Tally how many lines of these entries hold the string "github". Return the number alone.

• Saved data entries
━━━━

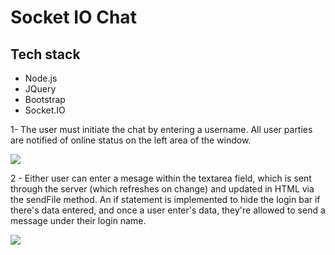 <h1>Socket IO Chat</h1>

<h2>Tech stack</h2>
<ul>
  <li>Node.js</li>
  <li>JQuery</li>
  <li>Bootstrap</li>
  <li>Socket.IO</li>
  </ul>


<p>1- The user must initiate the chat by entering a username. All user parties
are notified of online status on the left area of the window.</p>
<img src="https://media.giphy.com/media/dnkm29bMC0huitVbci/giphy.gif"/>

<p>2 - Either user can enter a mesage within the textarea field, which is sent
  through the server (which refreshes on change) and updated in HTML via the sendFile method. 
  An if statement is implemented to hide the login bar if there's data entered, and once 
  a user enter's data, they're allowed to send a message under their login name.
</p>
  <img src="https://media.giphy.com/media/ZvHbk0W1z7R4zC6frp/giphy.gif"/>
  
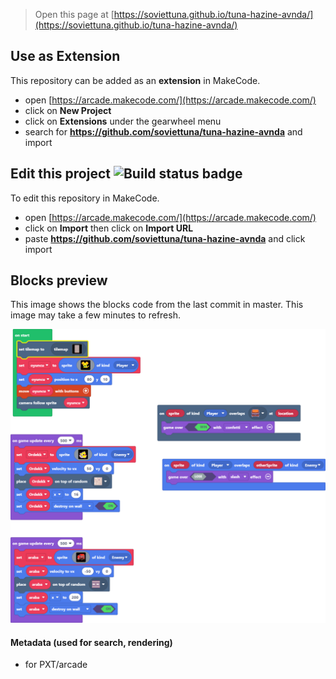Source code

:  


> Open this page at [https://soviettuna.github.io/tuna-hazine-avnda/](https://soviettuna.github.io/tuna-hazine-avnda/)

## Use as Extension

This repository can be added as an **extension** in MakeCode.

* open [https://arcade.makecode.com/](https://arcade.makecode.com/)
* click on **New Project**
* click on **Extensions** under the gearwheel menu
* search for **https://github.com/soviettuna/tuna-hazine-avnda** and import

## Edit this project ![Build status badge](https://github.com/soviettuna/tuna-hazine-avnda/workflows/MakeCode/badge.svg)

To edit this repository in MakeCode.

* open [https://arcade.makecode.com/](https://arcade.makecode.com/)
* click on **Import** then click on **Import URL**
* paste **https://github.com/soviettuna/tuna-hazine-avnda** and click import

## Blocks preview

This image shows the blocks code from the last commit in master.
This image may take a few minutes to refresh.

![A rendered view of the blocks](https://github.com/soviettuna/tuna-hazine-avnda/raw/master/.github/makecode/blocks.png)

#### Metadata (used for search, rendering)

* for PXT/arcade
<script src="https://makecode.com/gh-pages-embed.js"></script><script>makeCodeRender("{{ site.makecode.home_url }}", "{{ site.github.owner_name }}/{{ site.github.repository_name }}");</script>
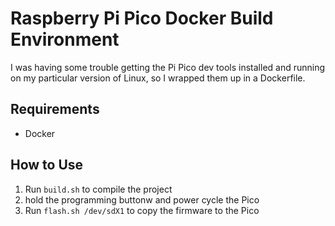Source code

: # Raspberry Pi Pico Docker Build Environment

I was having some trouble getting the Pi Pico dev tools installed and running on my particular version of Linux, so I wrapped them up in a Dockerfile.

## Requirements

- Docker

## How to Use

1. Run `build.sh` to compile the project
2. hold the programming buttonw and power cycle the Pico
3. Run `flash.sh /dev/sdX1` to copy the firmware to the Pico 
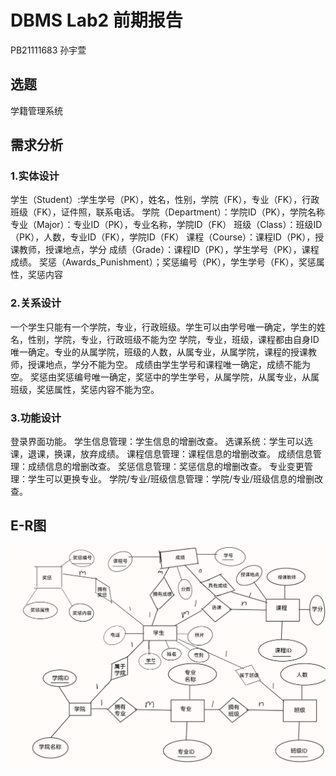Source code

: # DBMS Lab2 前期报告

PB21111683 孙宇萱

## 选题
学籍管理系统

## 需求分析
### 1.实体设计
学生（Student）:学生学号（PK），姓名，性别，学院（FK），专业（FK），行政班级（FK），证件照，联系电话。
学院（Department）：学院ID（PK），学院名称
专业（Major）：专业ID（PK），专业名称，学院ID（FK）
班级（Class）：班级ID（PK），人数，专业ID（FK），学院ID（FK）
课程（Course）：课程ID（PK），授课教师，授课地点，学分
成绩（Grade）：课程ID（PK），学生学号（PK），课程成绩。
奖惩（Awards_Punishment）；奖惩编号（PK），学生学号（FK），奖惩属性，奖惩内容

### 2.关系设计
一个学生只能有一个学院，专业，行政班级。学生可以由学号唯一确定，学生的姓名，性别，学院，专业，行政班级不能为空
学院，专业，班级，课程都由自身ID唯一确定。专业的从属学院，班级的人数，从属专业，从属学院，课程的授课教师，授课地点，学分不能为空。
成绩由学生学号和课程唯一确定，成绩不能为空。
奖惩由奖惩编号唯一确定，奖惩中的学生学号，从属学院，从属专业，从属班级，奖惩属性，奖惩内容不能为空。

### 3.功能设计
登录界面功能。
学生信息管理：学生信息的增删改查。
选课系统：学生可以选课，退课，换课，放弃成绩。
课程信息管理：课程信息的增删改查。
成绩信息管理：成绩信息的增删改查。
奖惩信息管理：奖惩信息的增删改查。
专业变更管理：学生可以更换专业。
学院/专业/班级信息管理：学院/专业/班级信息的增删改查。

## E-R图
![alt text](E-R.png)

━━━━

• RESULT FOR THIS EXERCISE
6